Repeat the listing below line for line, exactly as shown.

SOURCE RECORDS =>
--- --- ---

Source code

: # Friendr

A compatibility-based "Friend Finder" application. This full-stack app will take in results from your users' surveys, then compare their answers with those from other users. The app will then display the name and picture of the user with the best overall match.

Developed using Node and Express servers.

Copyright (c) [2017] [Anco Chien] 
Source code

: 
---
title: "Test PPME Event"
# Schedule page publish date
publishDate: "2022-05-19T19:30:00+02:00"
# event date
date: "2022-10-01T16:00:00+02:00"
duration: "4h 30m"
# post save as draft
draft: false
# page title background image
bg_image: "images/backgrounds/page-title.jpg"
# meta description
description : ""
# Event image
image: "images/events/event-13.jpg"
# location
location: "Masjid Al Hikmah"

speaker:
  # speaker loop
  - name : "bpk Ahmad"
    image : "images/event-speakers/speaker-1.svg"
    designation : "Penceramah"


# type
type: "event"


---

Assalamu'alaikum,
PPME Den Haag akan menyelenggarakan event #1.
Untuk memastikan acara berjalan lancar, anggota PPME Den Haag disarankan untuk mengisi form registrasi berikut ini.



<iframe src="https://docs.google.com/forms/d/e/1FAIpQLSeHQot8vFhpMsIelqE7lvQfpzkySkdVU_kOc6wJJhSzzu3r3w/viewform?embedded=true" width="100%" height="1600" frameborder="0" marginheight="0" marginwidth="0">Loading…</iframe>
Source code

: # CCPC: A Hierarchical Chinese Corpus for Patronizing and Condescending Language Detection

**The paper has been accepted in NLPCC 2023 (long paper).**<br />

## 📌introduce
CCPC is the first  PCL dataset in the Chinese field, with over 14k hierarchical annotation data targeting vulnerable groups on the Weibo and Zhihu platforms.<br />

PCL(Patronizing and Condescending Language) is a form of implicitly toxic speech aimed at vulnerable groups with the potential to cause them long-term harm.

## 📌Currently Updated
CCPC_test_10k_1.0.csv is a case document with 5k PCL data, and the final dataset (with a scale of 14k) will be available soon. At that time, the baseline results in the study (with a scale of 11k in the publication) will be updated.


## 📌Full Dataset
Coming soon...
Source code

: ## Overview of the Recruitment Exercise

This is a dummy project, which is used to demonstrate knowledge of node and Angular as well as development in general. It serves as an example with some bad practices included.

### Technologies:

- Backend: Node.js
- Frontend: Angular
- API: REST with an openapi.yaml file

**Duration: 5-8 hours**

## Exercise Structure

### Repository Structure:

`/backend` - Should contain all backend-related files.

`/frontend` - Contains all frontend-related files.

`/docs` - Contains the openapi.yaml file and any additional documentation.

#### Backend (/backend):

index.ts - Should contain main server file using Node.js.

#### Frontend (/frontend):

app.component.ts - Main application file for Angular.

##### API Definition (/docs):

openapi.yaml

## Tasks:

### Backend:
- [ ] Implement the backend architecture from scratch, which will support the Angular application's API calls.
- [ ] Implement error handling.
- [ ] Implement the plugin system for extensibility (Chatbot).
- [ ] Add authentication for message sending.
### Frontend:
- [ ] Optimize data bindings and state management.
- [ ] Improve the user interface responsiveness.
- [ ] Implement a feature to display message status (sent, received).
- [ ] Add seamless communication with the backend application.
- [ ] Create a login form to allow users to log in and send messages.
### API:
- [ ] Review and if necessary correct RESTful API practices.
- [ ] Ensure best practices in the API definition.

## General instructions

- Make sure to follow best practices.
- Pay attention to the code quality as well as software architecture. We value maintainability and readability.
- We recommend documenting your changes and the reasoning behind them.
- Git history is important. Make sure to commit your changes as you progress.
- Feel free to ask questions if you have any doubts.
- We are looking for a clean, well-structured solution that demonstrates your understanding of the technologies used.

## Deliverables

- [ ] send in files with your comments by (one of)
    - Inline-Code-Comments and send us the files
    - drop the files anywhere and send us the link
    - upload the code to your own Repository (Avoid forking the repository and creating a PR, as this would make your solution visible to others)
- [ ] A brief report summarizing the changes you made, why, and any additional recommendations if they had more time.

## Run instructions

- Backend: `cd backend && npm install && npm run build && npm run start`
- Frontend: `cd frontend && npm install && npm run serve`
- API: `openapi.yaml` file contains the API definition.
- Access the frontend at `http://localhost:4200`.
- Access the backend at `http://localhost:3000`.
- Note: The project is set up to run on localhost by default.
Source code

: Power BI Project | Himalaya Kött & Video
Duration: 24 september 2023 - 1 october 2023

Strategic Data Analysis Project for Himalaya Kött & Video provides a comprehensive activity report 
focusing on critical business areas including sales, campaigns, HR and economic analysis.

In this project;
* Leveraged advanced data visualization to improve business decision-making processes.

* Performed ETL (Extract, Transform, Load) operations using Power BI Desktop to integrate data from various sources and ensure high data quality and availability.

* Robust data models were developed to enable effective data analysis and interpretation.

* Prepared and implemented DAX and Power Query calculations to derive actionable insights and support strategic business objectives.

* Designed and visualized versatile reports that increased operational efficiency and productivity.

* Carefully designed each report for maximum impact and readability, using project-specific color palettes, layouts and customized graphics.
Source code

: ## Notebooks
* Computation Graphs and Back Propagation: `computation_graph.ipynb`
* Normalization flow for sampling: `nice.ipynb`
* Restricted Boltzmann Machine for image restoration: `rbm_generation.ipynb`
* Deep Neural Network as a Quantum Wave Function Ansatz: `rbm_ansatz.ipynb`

--- --- ---

COMPLETED EXERCISE =>
Source code

: # Friendr

A compatibility-based "Friend Finder" application. This full-stack app will take in results from your users' surveys, then compare their answers with those from other users. The app will then display the name and picture of the user with the best overall match.

Developed using Node and Express servers.

Copyright (c) [2017] [Anco Chien] 
Source code

: 
---
title: "Test PPME Event"
# Schedule page publish date
publishDate: "2022-05-19T19:30:00+02:00"
# event date
date: "2022-10-01T16:00:00+02:00"
duration: "4h 30m"
# post save as draft
draft: false
# page title background image
bg_image: "images/backgrounds/page-title.jpg"
# meta description
description : ""
# Event image
image: "images/events/event-13.jpg"
# location
location: "Masjid Al Hikmah"

speaker:
  # speaker loop
  - name : "bpk Ahmad"
    image : "images/event-speakers/speaker-1.svg"
    designation : "Penceramah"


# type
type: "event"


---

Assalamu'alaikum,
PPME Den Haag akan menyelenggarakan event #1.
Untuk memastikan acara berjalan lancar, anggota PPME Den Haag disarankan untuk mengisi form registrasi berikut ini.



<iframe src="https://docs.google.com/forms/d/e/1FAIpQLSeHQot8vFhpMsIelqE7lvQfpzkySkdVU_kOc6wJJhSzzu3r3w/viewform?embedded=true" width="100%" height="1600" frameborder="0" marginheight="0" marginwidth="0">Loading…</iframe>
Source code

: # CCPC: A Hierarchical Chinese Corpus for Patronizing and Condescending Language Detection

**The paper has been accepted in NLPCC 2023 (long paper).**<br />

## 📌introduce
CCPC is the first  PCL dataset in the Chinese field, with over 14k hierarchical annotation data targeting vulnerable groups on the Weibo and Zhihu platforms.<br />

PCL(Patronizing and Condescending Language) is a form of implicitly toxic speech aimed at vulnerable groups with the potential to cause them long-term harm.

## 📌Currently Updated
CCPC_test_10k_1.0.csv is a case document with 5k PCL data, and the final dataset (with a scale of 14k) will be available soon. At that time, the baseline results in the study (with a scale of 11k in the publication) will be updated.


## 📌Full Dataset
Coming soon...
Source code

: ## Overview of the Recruitment Exercise

This is a dummy project, which is used to demonstrate knowledge of node and Angular as well as development in general. It serves as an example with some bad practices included.

### Technologies:

- Backend: Node.js
- Frontend: Angular
- API: REST with an openapi.yaml file

**Duration: 5-8 hours**

## Exercise Structure

### Repository Structure:

`/backend` - Should contain all backend-related files.

`/frontend` - Contains all frontend-related files.

`/docs` - Contains the openapi.yaml file and any additional documentation.

#### Backend (/backend):

index.ts - Should contain main server file using Node.js.

#### Frontend (/frontend):

app.component.ts - Main application file for Angular.

##### API Definition (/docs):

openapi.yaml

## Tasks:

### Backend:
- [ ] Implement the backend architecture from scratch, which will support the Angular application's API calls.
- [ ] Implement error handling.
- [ ] Implement the plugin system for extensibility (Chatbot).
- [ ] Add authentication for message sending.
### Frontend:
- [ ] Optimize data bindings and state management.
- [ ] Improve the user interface responsiveness.
- [ ] Implement a feature to display message status (sent, received).
- [ ] Add seamless communication with the backend application.
- [ ] Create a login form to allow users to log in and send messages.
### API:
- [ ] Review and if necessary correct RESTful API practices.
- [ ] Ensure best practices in the API definition.

## General instructions

- Make sure to follow best practices.
- Pay attention to the code quality as well as software architecture. We value maintainability and readability.
- We recommend documenting your changes and the reasoning behind them.
- Git history is important. Make sure to commit your changes as you progress.
- Feel free to ask questions if you have any doubts.
- We are looking for a clean, well-structured solution that demonstrates your understanding of the technologies used.

## Deliverables

- [ ] send in files with your comments by (one of)
    - Inline-Code-Comments and send us the files
    - drop the files anywhere and send us the link
    - upload the code to your own Repository (Avoid forking the repository and creating a PR, as this would make your solution visible to others)
- [ ] A brief report summarizing the changes you made, why, and any additional recommendations if they had more time.

## Run instructions

- Backend: `cd backend && npm install && npm run build && npm run start`
- Frontend: `cd frontend && npm install && npm run serve`
- API: `openapi.yaml` file contains the API definition.
- Access the frontend at `http://localhost:4200`.
- Access the backend at `http://localhost:3000`.
- Note: The project is set up to run on localhost by default.
Source code

: Power BI Project | Himalaya Kött & Video
Duration: 24 september 2023 - 1 october 2023

Strategic Data Analysis Project for Himalaya Kött & Video provides a comprehensive activity report 
focusing on critical business areas including sales, campaigns, HR and economic analysis.

In this project;
* Leveraged advanced data visualization to improve business decision-making processes.

* Performed ETL (Extract, Transform, Load) operations using Power BI Desktop to integrate data from various sources and ensure high data quality and availability.

* Robust data models were developed to enable effective data analysis and interpretation.

* Prepared and implemented DAX and Power Query calculations to derive actionable insights and support strategic business objectives.

* Designed and visualized versatile reports that increased operational efficiency and productivity.

* Carefully designed each report for maximum impact and readability, using project-specific color palettes, layouts and customized graphics.
Source code

: ## Notebooks
* Computation Graphs and Back Propagation: `computation_graph.ipynb`
* Normalization flow for sampling: `nice.ipynb`
* Restricted Boltzmann Machine for image restoration: `rbm_generation.ipynb`
* Deep Neural Network as a Quantum Wave Function Ansatz: `rbm_ansatz.ipynb`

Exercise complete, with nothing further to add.